At the age of 70, Terah (Thara) became a father. His family came to include three sons, Abram, Nahor (Nachor), and Haran (Harran). Although listed first, Abram was not the firstborn son of Terah. At the time Terah died at the age of 205, Abram was 75, indicating his father was about 130 years of age at the time of his birth. The reason for mentioning Abram first may have been on account of his prominence as the ancestor of the people of Israel and his outstanding example of devotion to God. (11:26, 27; see 11:32 and 12:4.) According to the Samaritan Pentateuch, however, Terah died at the age of 145. Based on this shorter life span, Abram would have been the firstborn son. In view of the absence of any corroberative support from the Hebrew text, the Septuagint, Targum Jonathan, and Josephus, the rendering of the Samaritan Pentateuch is in doubt. Possibly the age of 145 (instead of 205) was introduced into the text of the Samaritan Pentateuch because Abram was considered to have been the firstborn son of 70-year-old Terah.

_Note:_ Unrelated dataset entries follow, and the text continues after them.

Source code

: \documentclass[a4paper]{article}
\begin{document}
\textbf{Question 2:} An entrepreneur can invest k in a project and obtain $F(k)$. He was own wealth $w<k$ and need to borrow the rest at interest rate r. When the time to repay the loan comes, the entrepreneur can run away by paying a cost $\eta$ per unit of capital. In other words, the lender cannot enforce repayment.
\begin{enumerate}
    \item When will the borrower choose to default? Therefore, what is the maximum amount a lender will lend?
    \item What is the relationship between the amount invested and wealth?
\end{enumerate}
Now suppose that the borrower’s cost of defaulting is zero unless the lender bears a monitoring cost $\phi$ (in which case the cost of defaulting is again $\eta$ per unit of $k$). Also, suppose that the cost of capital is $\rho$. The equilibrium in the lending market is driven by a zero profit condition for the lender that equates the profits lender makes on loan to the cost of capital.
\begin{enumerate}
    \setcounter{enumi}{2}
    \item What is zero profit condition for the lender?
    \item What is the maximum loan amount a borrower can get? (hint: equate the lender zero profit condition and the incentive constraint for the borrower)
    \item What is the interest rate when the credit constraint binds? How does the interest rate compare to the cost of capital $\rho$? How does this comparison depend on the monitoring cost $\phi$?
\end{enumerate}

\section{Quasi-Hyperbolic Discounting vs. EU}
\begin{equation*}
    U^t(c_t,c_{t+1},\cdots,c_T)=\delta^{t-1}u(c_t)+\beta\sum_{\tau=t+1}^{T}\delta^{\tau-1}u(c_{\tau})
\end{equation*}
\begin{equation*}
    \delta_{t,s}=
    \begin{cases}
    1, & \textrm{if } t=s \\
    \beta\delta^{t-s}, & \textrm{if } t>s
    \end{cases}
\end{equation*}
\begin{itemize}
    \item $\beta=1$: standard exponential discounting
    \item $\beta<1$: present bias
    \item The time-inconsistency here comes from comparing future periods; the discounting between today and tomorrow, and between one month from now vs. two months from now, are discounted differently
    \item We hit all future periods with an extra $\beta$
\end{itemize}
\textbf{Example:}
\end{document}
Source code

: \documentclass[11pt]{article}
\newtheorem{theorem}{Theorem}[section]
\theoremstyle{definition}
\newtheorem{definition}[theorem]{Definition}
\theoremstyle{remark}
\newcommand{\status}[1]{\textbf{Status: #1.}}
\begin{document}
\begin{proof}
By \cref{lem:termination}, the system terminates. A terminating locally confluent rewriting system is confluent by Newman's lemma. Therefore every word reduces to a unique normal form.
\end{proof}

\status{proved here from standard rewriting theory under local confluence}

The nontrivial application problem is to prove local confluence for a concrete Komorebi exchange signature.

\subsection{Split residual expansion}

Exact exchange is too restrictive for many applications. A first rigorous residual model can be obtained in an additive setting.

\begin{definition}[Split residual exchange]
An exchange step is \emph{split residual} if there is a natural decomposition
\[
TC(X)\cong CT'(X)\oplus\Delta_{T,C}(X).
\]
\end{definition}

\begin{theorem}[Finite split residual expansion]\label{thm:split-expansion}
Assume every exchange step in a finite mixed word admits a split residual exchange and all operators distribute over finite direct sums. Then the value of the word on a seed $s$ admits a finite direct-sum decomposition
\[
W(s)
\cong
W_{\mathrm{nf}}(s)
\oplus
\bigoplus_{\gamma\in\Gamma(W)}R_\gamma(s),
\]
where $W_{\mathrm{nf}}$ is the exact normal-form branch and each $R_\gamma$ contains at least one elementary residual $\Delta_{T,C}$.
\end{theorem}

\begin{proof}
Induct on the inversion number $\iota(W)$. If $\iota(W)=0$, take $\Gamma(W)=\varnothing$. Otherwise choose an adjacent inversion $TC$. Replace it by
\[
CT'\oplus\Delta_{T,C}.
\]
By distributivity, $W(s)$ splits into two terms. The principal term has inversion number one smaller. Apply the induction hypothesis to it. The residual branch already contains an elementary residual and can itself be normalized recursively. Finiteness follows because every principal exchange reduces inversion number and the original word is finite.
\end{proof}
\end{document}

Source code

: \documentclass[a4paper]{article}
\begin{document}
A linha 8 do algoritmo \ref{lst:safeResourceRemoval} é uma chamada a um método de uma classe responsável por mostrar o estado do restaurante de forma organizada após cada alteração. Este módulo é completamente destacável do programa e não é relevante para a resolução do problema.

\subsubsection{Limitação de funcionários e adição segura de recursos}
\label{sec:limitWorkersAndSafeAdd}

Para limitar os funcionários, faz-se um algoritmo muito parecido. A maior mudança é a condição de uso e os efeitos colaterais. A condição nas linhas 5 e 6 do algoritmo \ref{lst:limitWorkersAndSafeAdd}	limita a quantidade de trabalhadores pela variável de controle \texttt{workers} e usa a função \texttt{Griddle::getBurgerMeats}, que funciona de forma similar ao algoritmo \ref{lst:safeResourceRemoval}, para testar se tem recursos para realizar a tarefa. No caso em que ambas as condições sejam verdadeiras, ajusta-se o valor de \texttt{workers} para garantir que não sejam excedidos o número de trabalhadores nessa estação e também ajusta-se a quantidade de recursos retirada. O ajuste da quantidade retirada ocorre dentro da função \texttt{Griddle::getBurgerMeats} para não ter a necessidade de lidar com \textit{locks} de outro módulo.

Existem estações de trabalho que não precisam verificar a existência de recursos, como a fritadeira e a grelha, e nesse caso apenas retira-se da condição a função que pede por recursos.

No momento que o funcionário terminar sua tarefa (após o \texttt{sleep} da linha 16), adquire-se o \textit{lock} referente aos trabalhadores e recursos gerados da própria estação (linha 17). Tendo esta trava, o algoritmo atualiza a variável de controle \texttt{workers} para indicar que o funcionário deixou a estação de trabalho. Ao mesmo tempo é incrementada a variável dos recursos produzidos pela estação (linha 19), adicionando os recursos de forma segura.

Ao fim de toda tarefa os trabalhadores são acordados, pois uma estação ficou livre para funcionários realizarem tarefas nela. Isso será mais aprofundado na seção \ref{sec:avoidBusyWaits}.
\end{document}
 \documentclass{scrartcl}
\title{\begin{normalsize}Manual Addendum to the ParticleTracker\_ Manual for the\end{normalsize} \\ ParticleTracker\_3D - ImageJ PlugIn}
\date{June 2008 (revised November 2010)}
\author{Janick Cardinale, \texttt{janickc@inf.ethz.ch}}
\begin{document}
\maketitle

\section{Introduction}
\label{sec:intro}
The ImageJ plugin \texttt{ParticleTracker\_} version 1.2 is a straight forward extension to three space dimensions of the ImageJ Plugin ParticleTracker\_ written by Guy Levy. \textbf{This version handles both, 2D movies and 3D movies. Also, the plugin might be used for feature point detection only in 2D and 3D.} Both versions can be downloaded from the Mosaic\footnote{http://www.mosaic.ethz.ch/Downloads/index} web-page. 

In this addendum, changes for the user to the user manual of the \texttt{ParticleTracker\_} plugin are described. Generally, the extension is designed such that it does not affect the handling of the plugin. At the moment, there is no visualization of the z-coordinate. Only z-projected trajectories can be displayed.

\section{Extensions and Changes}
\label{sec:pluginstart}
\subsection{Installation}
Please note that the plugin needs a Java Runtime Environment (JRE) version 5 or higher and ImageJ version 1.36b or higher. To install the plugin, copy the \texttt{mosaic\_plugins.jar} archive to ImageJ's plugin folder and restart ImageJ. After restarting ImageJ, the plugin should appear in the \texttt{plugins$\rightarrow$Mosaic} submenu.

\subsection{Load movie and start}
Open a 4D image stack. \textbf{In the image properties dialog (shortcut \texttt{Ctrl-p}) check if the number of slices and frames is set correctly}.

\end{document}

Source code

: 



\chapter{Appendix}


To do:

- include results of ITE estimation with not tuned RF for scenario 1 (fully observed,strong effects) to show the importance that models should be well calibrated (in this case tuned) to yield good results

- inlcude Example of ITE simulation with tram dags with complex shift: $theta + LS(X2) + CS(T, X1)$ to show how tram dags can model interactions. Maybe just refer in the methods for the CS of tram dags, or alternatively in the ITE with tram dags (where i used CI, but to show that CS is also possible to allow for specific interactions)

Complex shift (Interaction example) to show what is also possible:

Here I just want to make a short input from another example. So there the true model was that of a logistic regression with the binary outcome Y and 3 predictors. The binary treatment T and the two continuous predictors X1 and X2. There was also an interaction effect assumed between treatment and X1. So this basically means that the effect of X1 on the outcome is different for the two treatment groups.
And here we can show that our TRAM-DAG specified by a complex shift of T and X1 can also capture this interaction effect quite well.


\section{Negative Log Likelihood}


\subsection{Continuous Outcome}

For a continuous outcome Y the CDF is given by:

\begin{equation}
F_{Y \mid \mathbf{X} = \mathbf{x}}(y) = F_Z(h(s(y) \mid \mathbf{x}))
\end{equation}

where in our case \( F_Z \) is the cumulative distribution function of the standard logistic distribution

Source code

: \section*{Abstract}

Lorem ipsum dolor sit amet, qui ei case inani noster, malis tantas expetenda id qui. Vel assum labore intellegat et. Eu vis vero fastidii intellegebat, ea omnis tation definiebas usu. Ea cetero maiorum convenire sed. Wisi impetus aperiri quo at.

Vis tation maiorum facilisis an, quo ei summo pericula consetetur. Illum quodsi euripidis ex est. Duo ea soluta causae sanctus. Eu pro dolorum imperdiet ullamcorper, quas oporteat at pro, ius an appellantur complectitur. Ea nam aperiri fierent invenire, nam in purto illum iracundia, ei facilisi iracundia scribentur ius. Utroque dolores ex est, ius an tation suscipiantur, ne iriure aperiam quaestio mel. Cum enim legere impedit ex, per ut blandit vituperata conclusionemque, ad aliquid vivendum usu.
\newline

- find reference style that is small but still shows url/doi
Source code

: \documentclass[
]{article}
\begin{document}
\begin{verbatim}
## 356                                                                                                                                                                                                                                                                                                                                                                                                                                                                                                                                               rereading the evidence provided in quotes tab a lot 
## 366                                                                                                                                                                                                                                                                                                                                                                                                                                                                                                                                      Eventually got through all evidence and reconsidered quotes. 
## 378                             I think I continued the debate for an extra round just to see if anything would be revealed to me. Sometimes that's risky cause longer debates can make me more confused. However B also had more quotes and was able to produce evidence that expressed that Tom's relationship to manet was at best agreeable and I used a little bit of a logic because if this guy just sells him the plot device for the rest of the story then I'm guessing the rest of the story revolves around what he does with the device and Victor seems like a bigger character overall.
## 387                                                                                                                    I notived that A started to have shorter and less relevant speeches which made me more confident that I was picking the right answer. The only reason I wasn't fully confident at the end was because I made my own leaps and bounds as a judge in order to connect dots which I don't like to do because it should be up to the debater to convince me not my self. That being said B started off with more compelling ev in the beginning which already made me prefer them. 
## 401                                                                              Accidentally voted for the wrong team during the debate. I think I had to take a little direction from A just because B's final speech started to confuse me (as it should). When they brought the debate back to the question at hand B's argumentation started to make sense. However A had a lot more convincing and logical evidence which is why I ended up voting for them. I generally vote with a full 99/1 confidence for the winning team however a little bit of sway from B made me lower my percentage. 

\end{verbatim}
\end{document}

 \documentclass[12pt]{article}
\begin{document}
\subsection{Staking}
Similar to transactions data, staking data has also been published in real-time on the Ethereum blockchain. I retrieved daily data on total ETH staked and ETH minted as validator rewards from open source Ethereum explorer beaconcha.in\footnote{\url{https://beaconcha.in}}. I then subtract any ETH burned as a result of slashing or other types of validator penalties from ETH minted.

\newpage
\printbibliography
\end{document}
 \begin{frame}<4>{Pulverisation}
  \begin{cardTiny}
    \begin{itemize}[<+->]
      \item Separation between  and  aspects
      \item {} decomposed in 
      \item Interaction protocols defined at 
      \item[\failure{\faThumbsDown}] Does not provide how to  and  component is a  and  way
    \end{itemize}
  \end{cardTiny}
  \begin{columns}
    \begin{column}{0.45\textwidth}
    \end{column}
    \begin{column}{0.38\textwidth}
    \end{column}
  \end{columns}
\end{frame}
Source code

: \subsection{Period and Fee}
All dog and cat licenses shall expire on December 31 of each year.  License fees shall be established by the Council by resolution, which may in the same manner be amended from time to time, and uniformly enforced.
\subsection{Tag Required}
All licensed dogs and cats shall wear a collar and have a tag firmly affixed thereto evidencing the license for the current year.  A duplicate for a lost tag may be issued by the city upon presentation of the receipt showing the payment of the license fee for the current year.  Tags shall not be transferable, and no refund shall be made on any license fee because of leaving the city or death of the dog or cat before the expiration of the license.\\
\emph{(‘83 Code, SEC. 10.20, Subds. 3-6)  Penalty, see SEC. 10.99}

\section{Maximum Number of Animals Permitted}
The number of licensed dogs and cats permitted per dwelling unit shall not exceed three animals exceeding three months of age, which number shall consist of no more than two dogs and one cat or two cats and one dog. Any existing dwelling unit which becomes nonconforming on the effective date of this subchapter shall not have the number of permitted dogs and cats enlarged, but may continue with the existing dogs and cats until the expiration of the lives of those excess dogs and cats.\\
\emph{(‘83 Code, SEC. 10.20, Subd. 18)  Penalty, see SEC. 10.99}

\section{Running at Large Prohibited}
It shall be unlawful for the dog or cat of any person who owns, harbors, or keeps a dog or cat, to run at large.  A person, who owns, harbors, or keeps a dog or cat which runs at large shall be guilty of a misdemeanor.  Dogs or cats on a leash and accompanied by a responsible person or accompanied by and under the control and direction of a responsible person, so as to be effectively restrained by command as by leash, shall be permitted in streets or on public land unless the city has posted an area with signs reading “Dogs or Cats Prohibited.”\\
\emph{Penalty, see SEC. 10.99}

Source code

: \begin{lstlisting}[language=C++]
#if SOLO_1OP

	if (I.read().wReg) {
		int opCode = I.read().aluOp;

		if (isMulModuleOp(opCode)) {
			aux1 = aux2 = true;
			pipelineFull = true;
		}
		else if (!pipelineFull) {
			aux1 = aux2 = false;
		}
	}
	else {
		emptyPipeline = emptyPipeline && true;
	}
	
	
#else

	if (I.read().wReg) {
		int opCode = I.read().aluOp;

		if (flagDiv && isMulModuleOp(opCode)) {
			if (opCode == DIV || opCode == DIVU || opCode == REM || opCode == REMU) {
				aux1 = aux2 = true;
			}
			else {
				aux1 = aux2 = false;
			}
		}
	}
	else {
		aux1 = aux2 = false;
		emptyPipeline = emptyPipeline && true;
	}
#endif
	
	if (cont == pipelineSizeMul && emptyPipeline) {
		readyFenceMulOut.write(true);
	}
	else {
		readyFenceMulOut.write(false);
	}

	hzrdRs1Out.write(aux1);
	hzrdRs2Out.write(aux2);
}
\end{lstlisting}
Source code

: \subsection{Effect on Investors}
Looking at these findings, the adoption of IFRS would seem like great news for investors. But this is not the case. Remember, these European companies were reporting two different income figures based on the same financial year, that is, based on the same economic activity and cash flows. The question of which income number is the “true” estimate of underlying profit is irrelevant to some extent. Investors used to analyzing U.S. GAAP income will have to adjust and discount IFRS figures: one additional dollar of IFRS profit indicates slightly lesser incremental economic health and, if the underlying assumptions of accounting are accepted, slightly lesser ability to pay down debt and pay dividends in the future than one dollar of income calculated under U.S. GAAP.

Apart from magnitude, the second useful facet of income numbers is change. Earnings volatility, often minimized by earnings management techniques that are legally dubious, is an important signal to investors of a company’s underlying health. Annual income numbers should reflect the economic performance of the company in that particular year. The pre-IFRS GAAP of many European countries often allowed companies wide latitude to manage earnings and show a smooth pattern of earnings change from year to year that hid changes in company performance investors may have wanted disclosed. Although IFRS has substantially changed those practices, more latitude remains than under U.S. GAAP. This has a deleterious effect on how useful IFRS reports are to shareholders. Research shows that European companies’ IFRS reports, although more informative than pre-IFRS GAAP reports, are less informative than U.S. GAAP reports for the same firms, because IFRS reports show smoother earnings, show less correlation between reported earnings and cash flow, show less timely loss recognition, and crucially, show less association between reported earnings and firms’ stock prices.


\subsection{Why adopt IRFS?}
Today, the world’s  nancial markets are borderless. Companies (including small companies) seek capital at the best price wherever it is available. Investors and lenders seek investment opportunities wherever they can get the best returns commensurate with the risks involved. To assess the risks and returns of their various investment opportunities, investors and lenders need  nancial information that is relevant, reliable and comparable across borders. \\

Abram’s brother Haran was the father of Lot and preceded his father Terah in death, dying at Ur in Chaldea, the land of his birth. Terah’s surviving two sons, Abram and Nahor, married before Abram’s departure from Ur (commonly identified with Tell el-Muqayyar on the south bank of the Euphrates in southern Iraq). Abram’s wife was Sarai who had remained barren, and Nahor’s wife was his niece Milcah, the daughter of his deceased brother Haran. The siblings of Milcah were her brother Lot and her sister Iscah. Although Abram was the one whom God called upon to leave Ur, the move, as was customary in ancient times, was attributed to the family head Terah. The members of Terah’s family who left Ur included Abram and his wife Sarai, and Abram’s nephew Lot, the son of his deceased brother Haran. According to Josephus (Antiquities, I, vii, 1), Abram adopted Lot because he had no son of his own. The final destination for the family was to be Canaan, but it was not possible to travel westward through the inhospitable desert. Therefore, the family headed north on the usual route from Ur to Canaan. When they reached Haran, a city in northern Mesopotamia, Abram, Sarai, and Lot remained there until Terah died at the age of 205. The Genesis account does not list Nahor and his wife as accompanying his father Terah from Ur, but later in the account he and his family are mentioned as having their home at Haran. (11:28-32; 22:20-23; 24:15, 24, 47) Josephus (Antiquities, I, vi, 5) wrote that Terah had come to hate Chaldea because of his mourning for his son Haran and that the entire family (“they all,” which would have included Nahor and his wife) “removed to Haran of Mesopotamia.”

Note

The Hebrew word for “father” can designate a grandfather or even an earlier ancestor. Targum Jonathan identifies Iscah (11:29) as Sarai. This identification is only possible in the event that Terah was the grandfather of Sarai but the father of Abram. If Terah was her grandfather, she would have been Abram’s niece. This is what Josephus (Antiquities, I, vi, 5) understood the relationship between Abram and Sarai to have been, for he wrote that Abram and his brother Nahor “married their nieces.”